How Bank REO Works
An REO is a “Real Estate Owned” property that has been through the foreclosure process, and has been purchased at the foreclosure auction by the lender. Often the lender is forced to take a property to the auction to eliminate or “extinguish” junior liens against the property, otherwise the lender would have to assume the responsibility off paying of these junior liens if the homeowner gave the lender a “Deed in Lieu of Foreclosure” and walked away.
When a property didn’t get a good bid during the foreclosure process, the property is taken by the lender, most of the time, the banks, and the property is referred to as Real Estate Owned.
The bank clears and prepares the title of the property and make it available for resale thru the help of real estate agents.
The process of buying properties that have been through the foreclosure process can occur in a couple of ways. First, the home can be sold at the foreclosure auction with the buyer being someone other than the original lender. Secondly, if there are no bidders at the auction, the lender will get the home back as the high bidder for $100 over the amount of the final judgment in the court action.

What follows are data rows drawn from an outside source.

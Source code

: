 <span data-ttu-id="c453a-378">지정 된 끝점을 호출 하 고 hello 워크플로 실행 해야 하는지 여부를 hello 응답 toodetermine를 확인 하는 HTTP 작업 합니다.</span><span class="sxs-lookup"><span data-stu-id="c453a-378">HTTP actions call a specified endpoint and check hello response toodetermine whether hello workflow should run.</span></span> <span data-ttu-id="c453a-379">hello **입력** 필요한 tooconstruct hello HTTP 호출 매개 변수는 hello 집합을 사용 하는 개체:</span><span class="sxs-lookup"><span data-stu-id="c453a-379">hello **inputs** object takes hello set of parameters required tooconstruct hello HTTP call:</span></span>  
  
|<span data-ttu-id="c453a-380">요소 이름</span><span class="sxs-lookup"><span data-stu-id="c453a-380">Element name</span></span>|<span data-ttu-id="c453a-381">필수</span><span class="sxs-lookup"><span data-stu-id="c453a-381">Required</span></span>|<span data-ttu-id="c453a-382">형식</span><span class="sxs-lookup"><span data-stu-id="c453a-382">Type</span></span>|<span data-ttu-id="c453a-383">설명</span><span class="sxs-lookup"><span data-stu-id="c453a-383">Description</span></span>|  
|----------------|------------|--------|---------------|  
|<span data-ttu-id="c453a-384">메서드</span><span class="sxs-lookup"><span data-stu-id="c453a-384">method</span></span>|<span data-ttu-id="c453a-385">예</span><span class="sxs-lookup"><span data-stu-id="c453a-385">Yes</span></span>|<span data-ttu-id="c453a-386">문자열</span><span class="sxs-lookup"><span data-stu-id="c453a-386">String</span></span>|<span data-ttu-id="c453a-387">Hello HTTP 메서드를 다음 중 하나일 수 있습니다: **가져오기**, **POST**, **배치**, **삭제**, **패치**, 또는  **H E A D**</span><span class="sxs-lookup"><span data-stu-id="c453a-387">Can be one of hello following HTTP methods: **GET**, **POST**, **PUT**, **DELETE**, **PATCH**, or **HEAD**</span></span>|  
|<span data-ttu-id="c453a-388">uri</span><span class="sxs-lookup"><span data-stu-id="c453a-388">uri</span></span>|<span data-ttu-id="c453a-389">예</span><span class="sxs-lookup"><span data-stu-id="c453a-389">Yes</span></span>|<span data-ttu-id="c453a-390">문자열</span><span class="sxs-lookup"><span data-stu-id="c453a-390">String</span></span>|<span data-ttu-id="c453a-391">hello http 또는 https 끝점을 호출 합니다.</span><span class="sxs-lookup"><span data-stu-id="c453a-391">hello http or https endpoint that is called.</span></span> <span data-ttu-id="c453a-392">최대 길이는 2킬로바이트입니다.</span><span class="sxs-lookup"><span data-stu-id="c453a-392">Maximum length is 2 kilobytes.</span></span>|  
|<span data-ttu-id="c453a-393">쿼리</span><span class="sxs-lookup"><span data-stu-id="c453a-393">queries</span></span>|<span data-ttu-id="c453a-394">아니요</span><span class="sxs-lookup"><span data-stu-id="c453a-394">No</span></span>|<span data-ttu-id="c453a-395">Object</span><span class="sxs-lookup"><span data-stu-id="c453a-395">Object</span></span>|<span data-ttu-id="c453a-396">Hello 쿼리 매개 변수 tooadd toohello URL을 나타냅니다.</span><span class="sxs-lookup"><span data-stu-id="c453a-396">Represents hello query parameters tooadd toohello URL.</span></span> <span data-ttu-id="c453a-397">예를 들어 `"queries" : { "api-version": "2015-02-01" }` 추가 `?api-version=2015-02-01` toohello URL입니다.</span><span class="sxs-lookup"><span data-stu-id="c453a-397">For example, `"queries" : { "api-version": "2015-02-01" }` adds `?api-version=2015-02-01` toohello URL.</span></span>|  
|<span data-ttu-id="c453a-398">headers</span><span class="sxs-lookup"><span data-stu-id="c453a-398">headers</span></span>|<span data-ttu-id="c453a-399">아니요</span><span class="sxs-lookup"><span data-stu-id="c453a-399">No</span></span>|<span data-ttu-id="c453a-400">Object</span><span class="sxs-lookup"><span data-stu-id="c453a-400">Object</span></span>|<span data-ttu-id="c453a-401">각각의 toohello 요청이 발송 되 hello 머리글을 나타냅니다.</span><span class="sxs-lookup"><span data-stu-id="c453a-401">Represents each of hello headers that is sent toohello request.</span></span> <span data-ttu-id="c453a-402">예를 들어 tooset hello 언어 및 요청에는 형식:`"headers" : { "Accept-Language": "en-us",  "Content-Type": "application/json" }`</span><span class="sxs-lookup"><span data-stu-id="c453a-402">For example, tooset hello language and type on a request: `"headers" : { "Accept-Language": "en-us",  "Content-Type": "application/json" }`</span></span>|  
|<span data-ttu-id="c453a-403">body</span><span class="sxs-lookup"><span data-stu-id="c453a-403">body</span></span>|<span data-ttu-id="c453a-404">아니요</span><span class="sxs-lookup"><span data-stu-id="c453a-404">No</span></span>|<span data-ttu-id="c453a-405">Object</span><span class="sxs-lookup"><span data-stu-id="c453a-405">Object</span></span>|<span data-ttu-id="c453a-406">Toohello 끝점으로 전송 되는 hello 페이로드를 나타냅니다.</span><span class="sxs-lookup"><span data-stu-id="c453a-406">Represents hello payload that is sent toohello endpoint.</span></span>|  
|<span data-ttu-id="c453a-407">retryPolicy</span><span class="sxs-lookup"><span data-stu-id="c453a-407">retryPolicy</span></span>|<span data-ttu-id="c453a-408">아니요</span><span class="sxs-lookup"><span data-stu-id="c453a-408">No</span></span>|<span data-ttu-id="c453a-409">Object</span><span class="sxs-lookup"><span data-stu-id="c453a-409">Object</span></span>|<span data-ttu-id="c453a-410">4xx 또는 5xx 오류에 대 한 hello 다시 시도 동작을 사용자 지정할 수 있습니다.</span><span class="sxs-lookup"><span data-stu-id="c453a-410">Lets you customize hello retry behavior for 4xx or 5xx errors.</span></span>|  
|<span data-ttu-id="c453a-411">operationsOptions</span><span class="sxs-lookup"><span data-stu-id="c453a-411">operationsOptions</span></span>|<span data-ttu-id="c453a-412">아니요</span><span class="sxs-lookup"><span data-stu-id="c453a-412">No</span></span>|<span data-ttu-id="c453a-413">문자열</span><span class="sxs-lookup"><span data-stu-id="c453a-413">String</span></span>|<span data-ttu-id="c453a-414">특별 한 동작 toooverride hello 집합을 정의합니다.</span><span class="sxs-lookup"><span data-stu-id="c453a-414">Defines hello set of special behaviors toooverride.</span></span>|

One disadvantage of buying REO property is that you as the buyer will shoulder the expenses for the repair of the property as these properties are sold in “AS iS” condition.
It is fearful for those intending to buy REO property that previous owner would cause them trouble after buying the property. But the bank or mortgage company can assure the buyer that the previous owner has no legal rights over the property and they can report any misconduct if ever.
Understanding how REO works could open great opportunity for Real Estate Investors. It’s knowing the real concept behind REO that most investors are taking advantage of.
REOs arent hard to find because banks want to get rid of them as quickly as possible, and advertise them to the best of their ability. Investors simply need to inspect the property to be sure it is something that they can repair and still profit from if they want to. Many homes become REOs because they are not in a desirable part of town, so the investor that is looking into an REO must be sure that the home is in a desirable part of town if they hope to get their money out of it.